— Такси? Да, да. Я тоже был там. Прошло, кажется, четыре года?
— Да, четыре года. Пошел пятый...
Она тогда сидела у подъезда. Кто-то догадался вынести табуретку. И какая-то старушка уговаривала, успокаивала ее. А у нее рот разрывался от крика. И жара, душно. Боль! Пыль кругом. Это начинались ее первые роды. А машины все нет...
— Я не знал, что это были вы, — тихо сказал Перекурин.

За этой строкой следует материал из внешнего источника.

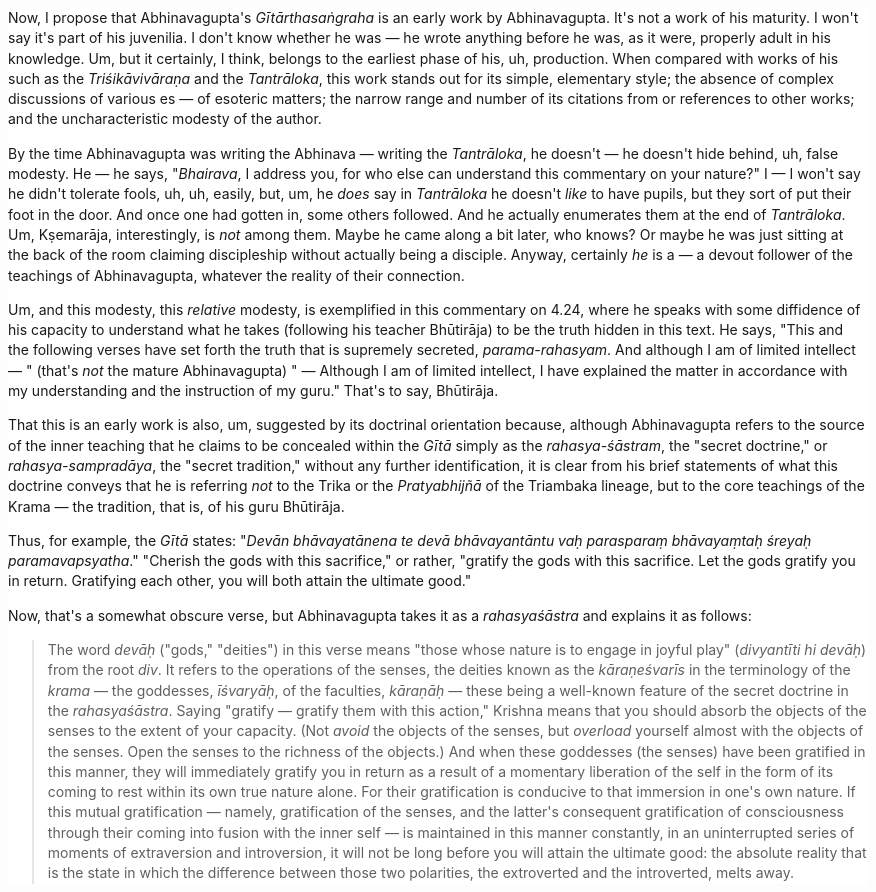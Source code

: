 Now, I propose that Abhinavagupta's *Gītārthasaṅgraha* is an early work by Abhinavagupta. It's not a work of his maturity. I won't say it's part of his juvenilia. I don't know whether he was — he wrote anything before he was, as it were, properly adult in his knowledge. Um, but it certainly, I think, belongs to the earliest phase of his, uh, production. When compared with works of his such as the *Triśikāvivāraṇa* and the *Tantrāloka*, this work stands out for its simple, elementary style; the absence of complex discussions of various es — of esoteric matters; the narrow range and number of its citations from or references to other works; and the uncharacteristic modesty of the author. 

By the time Abhinavagupta was writing the Abhinava — writing the *Tantrāloka*, he doesn't — he doesn't hide behind, uh, false modesty. He — he says, "*Bhairava*, I address you, for who else can understand this commentary on your nature?" I — I won't say he didn't tolerate fools, uh, uh, easily, but, um, he *does* say in *Tantrāloka* he doesn't *like* to have pupils, but they sort of put their foot in the door. And once one had gotten in, some others followed. And he actually enumerates them at the end of *Tantrāloka*. Um, Kṣemarāja, interestingly, is *not* among them. Maybe he came along a bit later, who knows? Or maybe he was just sitting at the back of the room claiming discipleship without actually being a disciple. Anyway, certainly *he* is a — a devout follower of the teachings of Abhinavagupta, whatever the reality of their connection.

Um, and this modesty, this *relative* modesty, is exemplified in this commentary on 4.24, where he speaks with some diffidence of his capacity to understand what he takes (following his teacher Bhūtirāja) to be the truth hidden in this text. He says, "This and the following verses have set forth the truth that is supremely secreted, *parama-rahasyam*. And although I am of limited intellect — " (that's *not* the mature Abhinavagupta) " — Although I am of limited intellect, I have explained the matter in accordance with my understanding and the instruction of my guru." That's to say, Bhūtirāja. 

That this is an early work is also, um, suggested by its doctrinal orientation because, although Abhinavagupta refers to the source of the inner teaching that he claims to be concealed within the *Gītā* simply as the *rahasya-śāstram*, the "secret doctrine," or *rahasya-sampradāya*, the "secret tradition," without any further identification, it is clear from his brief statements of what this doctrine conveys that he is referring *not* to the Trika or the *Pratyabhijñā* of the Triambaka lineage, but to the core teachings of the Krama — the tradition, that is, of his guru Bhūtirāja.

Thus, for example, the *Gītā* states: "*Devān bhāvayatānena te devā bhāvayantāntu vaḥ parasparaṃ bhāvayaṃtaḥ śreyaḥ paramavapsyatha*." "Cherish the gods with this sacrifice," or rather, "gratify the gods with this sacrifice. Let the gods gratify you in return. Gratifying each other, you will both attain the ultimate good." 

Now, that's a somewhat obscure verse, but Abhinavagupta takes it as a *rahasyaśāstra* and explains it as follows:

> The word *devāḥ* ("gods," "deities") in this verse means "those whose nature is to engage in joyful play" (*divyantīti hi devāḥ*) from the root *div*. It refers to the operations of the senses, the deities known as the *kāraṇeśvarīs* in the terminology of the *krama* — the goddesses, *īśvaryāḥ*, of the faculties, *kāraṇāḥ* — these being a well-known feature of the secret doctrine in the *rahasyaśāstra*. Saying "gratify — gratify them with this action," Krishna means that you should absorb the objects of the senses to the extent of your capacity. (Not *avoid* the objects of the senses, but *overload* yourself almost with the objects of the senses. Open the senses to the richness of the objects.) And when these goddesses (the senses) have been gratified in this manner, they will immediately gratify you in return as a result of a momentary liberation of the self in the form of its coming to rest within its own true nature alone. For their gratification is conducive to that immersion in one's own nature. If this mutual gratification — namely, gratification of the senses, and the latter's consequent gratification of consciousness through their coming into fusion with the inner self — is maintained in this manner constantly, in an uninterrupted series of moments of extraversion and introversion, it will not be long before you will attain the ultimate good: the absolute reality that is the state in which the difference between those two polarities, the extroverted and the introverted, melts away.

— Да, вы тогда этого не знали.
Перекурин отчетливо помнил тот день. Четыре семьи с ребятишками собрались в лес с ночевкой. Сколько у них было с собой рюкзаков, сеток, палаток, теплых одеял! До лесу не дойти. Автобусы тоже не ходят. Один выход — ловить такси. Раз с ночевкой, значит нужно подальше, чтобы и лес был покрасивее, и вода рядом, и порыбачить утром. А таксисты, как назло, отказываются ехать. Обратно-то ведь везти будет некого. Да и такси-то нужно два, если не три. Бегали больше часа, нервничать уже начали. Поймали одно такси. Уговорили все-таки. Тут, на счастье, и второе подошло. Побросали рюкзаки и палатки в машины, и вдруг из-за угла дома выбегает Серегин, глаза большие, на лице улыбка, не то от радости, не то от растерянности. Кричит:
— Дайте такси! Жену в роддом отвезти надо.

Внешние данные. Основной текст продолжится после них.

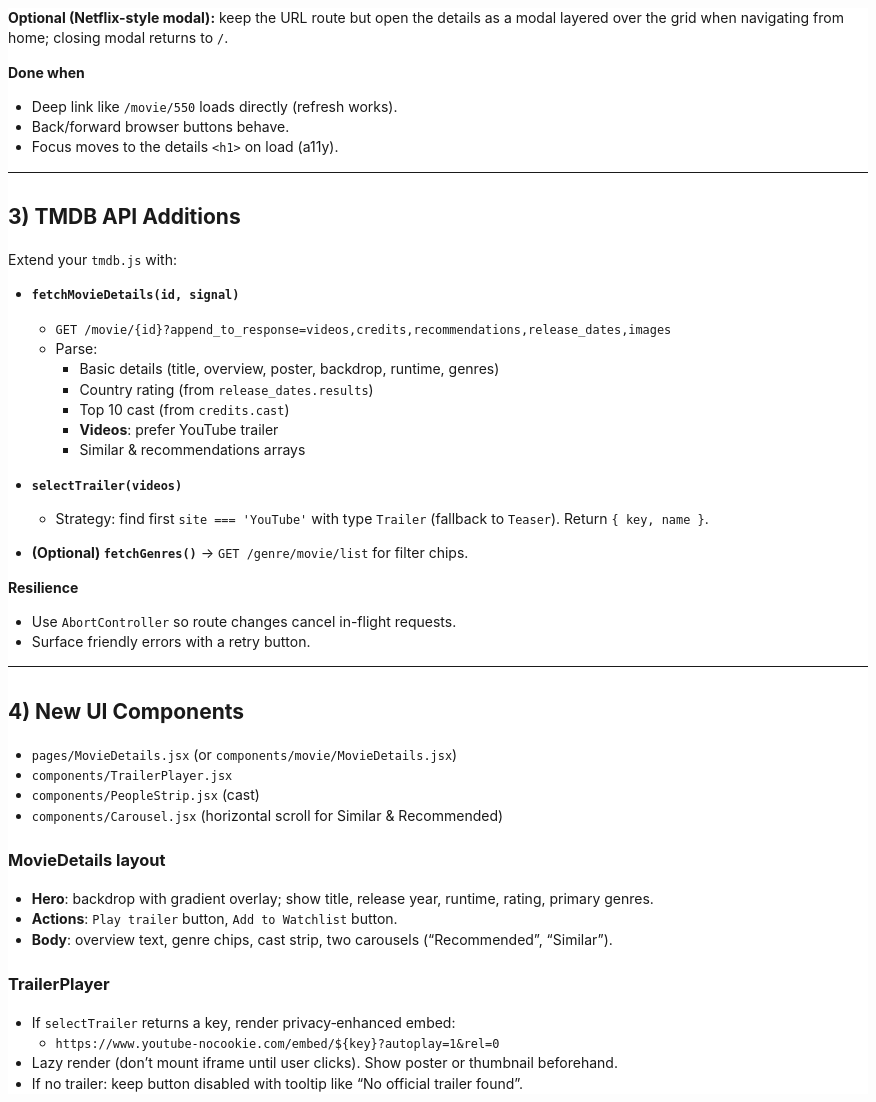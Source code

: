 **Optional (Netflix-style modal):** keep the URL route but open the details as a modal layered over the grid when navigating from home; closing modal returns to `/`.

**Done when**
- Deep link like `/movie/550` loads directly (refresh works).
- Back/forward browser buttons behave.
- Focus moves to the details `<h1>` on load (a11y).

---

## 3) TMDB API Additions

Extend your `tmdb.js` with:

- **`fetchMovieDetails(id, signal)`**
  - `GET /movie/{id}?append_to_response=videos,credits,recommendations,release_dates,images`
  - Parse:
    - Basic details (title, overview, poster, backdrop, runtime, genres)
    - Country rating (from `release_dates.results`)
    - Top 10 cast (from `credits.cast`)
    - **Videos**: prefer YouTube trailer
    - Similar & recommendations arrays

- **`selectTrailer(videos)`**
  - Strategy: find first `site === 'YouTube'` with type `Trailer` (fallback to `Teaser`). Return `{ key, name }`.

- **(Optional) `fetchGenres()`** → `GET /genre/movie/list` for filter chips.

**Resilience**
- Use `AbortController` so route changes cancel in-flight requests.
- Surface friendly errors with a retry button.

---

## 4) New UI Components

- `pages/MovieDetails.jsx` (or `components/movie/MovieDetails.jsx`)
- `components/TrailerPlayer.jsx`
- `components/PeopleStrip.jsx` (cast)
- `components/Carousel.jsx` (horizontal scroll for Similar & Recommended)

### MovieDetails layout
- **Hero**: backdrop with gradient overlay; show title, release year, runtime, rating, primary genres.
- **Actions**: `Play trailer` button, `Add to Watchlist` button.
- **Body**: overview text, genre chips, cast strip, two carousels (“Recommended”, “Similar”).

### TrailerPlayer
- If `selectTrailer` returns a key, render privacy‑enhanced embed:
  - `https://www.youtube-nocookie.com/embed/${key}?autoplay=1&rel=0`
- Lazy render (don’t mount iframe until user clicks). Show poster or thumbnail beforehand.
- If no trailer: keep button disabled with tooltip like “No official trailer found”.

— Садись! Чего ждем! — кричит с другой стороны Гордецов.
— Да вот тут такси просят...
— Какое еще такси?! Полтора часа бегаем! Поехали!
— Женщину надо в роддом отвезти.
— Так ведь на это есть «Скорая помощь». «Скорую помощь» надо вызвать. Чего стоишь? Дуй, звони из автомата!
— Да, да, я, вообще, звонил уже... Жена у меня...
А женщины переглянулись и ничего не сказали. Ребятишки уже хнычут, раскисли от жары. Духотища, пыль. Поймать еще одно такси, чтобы уехать в лес, безнадежная затея.
— Да и не повезет таксист. Очень ему нужно. «Скорая» на это есть, — объясняет Гордецов, но так, чтобы таксист не слышал.
Раз в год ведь собрались в лес.
Серегин повернулся и молча побежал за дом.
Перекурин стоял, и ему было стыдно. Да и остальным неловко. А тут еще ребятишки стонут.
— Не в лесу живем. Поехали, чего там, — сказал Гордецов. — Ей-богу, на «Скорой» ее быстрее увезут.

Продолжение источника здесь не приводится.